Graphs related to \((\N, \le)\):

\((\N, \lt)\)
\((\N, \upa)\), the covering graph of \((\N, \le)\).
\((\N, \rta)\), the reflexive closure of \((\N, \upa)\).
\((\N, \upa^n)\) where \(\upa^n\) is the composition power of \(\upa\) of order \(n \in \N\).

Details:

Note that \((\N, \lt)\) is the irreflexive reduction of \((\N, \le)\). Also, \((\N, \lt)\) is isomorphic to the graph \((\N_+, \lt)\), with isomorphism \(x \mapsto x + 1\).

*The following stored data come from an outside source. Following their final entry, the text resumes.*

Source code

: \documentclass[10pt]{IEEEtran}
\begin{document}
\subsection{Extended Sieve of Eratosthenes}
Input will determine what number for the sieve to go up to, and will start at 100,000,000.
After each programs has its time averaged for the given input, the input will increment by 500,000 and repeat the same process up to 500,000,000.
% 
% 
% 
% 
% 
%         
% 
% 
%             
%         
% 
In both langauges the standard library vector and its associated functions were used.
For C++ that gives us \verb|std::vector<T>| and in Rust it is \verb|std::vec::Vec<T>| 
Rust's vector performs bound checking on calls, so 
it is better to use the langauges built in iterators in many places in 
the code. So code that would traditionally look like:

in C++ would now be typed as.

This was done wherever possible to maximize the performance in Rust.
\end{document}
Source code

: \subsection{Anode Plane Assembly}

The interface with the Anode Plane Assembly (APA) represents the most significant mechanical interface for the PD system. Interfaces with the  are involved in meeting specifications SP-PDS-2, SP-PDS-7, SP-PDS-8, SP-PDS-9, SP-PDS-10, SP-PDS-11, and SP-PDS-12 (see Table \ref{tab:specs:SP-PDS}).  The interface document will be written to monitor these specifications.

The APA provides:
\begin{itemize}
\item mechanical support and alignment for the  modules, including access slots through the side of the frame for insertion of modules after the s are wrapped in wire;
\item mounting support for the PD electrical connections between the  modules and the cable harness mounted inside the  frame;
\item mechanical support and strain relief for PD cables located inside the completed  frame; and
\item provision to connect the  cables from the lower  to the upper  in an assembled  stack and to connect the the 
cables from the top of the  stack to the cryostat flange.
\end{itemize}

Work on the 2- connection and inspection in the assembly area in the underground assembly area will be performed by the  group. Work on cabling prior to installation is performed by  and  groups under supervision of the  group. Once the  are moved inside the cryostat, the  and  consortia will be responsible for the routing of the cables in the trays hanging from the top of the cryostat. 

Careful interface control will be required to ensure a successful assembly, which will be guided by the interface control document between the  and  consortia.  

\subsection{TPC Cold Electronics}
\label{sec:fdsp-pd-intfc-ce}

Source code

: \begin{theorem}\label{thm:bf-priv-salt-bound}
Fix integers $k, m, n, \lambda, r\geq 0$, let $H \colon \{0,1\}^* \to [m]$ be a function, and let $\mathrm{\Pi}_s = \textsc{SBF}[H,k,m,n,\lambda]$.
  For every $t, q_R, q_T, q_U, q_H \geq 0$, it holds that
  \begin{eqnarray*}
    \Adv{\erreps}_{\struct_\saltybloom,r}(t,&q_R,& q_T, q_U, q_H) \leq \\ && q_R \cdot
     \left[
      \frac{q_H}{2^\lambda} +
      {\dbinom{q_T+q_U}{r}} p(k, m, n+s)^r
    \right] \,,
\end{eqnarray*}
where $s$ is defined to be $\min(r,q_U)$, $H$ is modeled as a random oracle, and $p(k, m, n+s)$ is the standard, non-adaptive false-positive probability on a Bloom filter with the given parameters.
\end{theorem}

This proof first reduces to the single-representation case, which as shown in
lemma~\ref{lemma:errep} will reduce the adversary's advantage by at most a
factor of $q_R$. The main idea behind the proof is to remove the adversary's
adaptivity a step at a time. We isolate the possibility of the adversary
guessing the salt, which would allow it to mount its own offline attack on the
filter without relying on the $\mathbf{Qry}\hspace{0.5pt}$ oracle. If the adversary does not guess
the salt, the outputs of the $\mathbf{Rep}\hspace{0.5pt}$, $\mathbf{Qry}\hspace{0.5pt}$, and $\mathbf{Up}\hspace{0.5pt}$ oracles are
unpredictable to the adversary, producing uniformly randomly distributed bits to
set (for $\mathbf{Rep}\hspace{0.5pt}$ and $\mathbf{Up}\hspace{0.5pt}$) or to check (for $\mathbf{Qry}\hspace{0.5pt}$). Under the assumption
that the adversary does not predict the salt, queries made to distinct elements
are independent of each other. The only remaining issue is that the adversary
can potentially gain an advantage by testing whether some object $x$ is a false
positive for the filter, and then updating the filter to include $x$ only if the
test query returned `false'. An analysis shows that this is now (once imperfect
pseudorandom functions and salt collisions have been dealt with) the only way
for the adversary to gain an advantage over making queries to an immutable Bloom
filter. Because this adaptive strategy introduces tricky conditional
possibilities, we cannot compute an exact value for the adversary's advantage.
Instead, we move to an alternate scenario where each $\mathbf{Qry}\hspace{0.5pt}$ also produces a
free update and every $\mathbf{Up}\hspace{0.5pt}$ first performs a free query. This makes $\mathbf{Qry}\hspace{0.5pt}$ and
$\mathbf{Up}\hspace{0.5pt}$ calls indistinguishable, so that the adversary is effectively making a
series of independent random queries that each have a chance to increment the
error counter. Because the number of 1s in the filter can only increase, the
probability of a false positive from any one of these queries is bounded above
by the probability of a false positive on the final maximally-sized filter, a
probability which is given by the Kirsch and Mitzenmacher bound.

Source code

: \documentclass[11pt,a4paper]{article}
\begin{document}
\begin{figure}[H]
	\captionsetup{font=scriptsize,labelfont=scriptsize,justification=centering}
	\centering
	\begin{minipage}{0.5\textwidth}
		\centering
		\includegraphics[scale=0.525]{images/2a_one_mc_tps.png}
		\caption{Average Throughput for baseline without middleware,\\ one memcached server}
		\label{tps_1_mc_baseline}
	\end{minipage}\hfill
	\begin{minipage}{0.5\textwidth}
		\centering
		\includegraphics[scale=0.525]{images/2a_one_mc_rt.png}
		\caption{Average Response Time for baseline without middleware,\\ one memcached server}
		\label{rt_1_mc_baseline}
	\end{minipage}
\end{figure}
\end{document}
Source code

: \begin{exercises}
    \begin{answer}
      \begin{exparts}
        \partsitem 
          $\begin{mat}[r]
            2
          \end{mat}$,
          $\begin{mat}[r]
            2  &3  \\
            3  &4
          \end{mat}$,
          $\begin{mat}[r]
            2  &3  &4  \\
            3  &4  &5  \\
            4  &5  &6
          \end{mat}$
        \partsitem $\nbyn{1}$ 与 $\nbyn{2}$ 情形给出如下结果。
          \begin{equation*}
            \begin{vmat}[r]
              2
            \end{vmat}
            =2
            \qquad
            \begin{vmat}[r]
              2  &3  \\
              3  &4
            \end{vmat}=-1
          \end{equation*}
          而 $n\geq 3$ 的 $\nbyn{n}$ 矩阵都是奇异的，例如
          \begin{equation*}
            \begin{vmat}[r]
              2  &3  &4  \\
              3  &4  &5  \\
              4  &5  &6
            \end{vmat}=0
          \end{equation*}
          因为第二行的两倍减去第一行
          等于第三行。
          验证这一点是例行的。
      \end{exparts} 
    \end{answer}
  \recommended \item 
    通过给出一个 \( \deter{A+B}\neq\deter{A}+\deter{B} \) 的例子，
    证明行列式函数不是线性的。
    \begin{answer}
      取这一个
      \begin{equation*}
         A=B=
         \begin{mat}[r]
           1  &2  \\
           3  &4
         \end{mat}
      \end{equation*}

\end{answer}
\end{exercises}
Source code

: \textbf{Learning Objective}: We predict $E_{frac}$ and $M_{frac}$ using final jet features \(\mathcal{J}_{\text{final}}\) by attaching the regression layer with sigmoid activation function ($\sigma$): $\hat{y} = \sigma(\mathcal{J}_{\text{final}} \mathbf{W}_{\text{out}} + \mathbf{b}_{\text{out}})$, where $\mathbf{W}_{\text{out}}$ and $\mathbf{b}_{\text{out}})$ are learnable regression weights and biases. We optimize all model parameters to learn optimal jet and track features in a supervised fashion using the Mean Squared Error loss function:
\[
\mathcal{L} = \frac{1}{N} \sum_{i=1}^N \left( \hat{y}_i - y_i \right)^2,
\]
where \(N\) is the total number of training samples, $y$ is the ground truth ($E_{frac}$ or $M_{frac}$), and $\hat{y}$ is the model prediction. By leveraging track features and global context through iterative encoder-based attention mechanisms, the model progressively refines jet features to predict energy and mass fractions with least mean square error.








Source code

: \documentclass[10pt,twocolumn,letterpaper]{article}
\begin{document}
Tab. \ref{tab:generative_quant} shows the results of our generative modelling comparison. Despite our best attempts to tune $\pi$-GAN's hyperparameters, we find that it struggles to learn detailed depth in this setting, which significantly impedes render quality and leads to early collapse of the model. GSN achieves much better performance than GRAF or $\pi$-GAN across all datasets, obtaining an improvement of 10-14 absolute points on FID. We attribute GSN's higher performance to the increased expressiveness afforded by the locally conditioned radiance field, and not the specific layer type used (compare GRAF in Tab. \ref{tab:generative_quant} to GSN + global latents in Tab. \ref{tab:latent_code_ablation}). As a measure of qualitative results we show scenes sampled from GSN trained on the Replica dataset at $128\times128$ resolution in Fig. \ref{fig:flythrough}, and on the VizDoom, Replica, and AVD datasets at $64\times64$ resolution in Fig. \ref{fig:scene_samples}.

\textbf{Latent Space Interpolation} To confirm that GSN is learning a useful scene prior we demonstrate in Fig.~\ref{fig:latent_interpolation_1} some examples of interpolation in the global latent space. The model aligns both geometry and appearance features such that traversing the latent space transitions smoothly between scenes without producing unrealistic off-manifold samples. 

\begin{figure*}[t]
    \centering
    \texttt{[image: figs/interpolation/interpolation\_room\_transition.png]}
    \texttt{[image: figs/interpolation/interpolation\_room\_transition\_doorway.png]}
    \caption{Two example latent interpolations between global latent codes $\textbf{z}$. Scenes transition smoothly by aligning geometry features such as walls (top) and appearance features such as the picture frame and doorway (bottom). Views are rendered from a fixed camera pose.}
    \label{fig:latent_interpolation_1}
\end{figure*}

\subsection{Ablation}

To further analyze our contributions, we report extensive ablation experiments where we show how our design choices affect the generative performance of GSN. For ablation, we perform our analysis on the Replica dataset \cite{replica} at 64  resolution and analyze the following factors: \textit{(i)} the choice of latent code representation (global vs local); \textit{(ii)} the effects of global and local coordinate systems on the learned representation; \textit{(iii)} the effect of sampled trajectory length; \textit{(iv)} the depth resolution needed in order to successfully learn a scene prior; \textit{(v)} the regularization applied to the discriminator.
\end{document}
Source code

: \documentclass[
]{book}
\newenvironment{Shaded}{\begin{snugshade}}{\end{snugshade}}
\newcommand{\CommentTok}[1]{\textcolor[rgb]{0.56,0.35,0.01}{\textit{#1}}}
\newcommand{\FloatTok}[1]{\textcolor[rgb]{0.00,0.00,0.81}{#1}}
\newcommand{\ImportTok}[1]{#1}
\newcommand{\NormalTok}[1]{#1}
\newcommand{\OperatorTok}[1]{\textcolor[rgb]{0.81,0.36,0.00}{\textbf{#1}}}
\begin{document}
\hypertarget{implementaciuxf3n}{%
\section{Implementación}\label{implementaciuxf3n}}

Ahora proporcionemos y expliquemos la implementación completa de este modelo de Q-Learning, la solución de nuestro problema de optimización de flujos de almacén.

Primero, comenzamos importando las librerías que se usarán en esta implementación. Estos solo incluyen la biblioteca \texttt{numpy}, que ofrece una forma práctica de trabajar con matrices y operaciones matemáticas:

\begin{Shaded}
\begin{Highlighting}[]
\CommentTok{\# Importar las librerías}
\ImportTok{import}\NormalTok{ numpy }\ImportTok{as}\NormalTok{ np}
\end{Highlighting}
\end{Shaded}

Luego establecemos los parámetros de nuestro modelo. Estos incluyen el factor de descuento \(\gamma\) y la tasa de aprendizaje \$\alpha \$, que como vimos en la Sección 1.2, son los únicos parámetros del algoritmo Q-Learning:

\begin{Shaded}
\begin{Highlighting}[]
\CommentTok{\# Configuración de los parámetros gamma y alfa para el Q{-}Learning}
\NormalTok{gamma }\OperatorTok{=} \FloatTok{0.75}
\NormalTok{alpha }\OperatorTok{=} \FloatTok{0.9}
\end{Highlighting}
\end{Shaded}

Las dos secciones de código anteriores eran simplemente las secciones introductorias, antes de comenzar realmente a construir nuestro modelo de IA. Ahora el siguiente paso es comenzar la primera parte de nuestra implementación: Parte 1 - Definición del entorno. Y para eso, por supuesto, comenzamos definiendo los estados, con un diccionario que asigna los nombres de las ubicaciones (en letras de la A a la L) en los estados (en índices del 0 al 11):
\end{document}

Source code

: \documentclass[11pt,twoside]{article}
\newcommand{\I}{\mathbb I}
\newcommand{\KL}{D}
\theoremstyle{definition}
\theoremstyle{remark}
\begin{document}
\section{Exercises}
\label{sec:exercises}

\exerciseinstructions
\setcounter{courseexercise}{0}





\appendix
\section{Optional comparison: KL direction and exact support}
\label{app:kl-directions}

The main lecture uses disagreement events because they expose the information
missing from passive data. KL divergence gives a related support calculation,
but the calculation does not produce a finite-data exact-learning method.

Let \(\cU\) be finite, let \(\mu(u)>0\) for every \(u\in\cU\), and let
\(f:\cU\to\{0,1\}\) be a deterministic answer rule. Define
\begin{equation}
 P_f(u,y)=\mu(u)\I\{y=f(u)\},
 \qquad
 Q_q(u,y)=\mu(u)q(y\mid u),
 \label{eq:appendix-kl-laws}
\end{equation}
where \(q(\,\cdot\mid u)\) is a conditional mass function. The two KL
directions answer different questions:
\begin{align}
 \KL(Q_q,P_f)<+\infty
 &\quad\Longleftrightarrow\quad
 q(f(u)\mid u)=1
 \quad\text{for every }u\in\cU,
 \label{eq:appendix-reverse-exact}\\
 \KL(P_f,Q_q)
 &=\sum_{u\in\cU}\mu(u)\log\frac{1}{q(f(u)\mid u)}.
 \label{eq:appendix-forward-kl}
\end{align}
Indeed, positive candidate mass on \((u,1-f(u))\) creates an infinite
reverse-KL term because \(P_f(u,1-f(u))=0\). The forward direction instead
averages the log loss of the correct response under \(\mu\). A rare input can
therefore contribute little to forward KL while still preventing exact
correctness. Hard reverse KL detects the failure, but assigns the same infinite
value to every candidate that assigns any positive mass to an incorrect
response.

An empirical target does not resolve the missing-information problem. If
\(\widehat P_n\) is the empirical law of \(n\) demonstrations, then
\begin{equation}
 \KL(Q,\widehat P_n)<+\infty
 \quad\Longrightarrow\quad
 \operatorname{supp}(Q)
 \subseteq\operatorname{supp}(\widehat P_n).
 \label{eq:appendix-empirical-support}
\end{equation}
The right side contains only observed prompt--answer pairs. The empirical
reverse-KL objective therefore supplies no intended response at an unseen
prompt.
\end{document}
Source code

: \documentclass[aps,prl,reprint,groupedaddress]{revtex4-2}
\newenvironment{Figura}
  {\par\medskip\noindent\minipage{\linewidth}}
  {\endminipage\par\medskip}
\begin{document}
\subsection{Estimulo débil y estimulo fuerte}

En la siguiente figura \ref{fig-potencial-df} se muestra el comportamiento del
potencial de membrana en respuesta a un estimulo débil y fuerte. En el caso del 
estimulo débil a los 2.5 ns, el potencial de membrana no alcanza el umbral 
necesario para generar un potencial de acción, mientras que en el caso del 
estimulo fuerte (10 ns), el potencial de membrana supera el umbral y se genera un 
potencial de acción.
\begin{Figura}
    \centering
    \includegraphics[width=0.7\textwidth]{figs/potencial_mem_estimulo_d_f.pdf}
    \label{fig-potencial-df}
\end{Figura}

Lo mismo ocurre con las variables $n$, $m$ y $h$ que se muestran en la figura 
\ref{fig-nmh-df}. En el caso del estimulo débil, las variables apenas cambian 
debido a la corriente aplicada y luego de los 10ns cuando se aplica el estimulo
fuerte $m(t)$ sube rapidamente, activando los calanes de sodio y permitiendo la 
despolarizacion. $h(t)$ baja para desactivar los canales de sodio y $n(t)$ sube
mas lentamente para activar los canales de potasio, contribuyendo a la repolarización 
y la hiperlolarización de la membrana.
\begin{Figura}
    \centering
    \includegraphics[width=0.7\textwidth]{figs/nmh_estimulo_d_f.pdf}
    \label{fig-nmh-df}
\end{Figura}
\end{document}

In turn, \((\N_+, \lt)\) is the graph associated with the strict positive semigroup \((\N_+, +)\).
Recall that \(x \upa y\) if and only if \(y = x + 1\).
Recall that \(x \rta y\) if and only if \(y = x\) or \(y = x + 1\).
Recall that \(x \upa^n y\) if and only if \(y = x + n\).

Basics

As usual, we start with the walk functions and the corresponding generating function.

The left walk function \(u_n\) of order \(n \in \N\) is given as follows:

For the graph \((\N, \lt)\), \(u_n(x) = \binom{x}{n}\) for \(x \in \N\).
For the graph \((\N, \upa)\), \(u_n(x) = \bs 1(x \ge n)\) for \(x \in \N\).
For the graph \((\N, \rta)\), \(u_n(x) = \sum_{k = 0}^x \binom{n}{k}\) for \(x \in \N\).

Details:

Note that this expression is correct when \(n = 0\). Assume that the expression is correct for a given \(n \in \N\). Then \[u_{n + 1}(x) = \sum_{z = 0}^{x - 1} u_n(z) = \sum_{z = 0}^{x - 1} \binom{z}{n} = \binom{x}{n + 1}\] by a binomial identity. For the combinatorial proof, to construct a walk of length \(n\) in \((\N, \lt)\) ending in \(x\) we need to select a subset of size \(n\) from \(\{0, \ldots, x - 1\}\). The number of ways to do this is \(\binom{x}{n}\).
A walk is a sequence of consecutive nonnegative integers. So if \(x \lt n\) there are no walks of length \(n\) ending in \(x\). If \(x \ge n\) there is one such walk, namely \((x - n, x - n + 1, \ldots, x - 1, x)\).
This follows from general results on reflexive closure. Note that \(u_n(x) = 2^n\) if \(x \ge n\).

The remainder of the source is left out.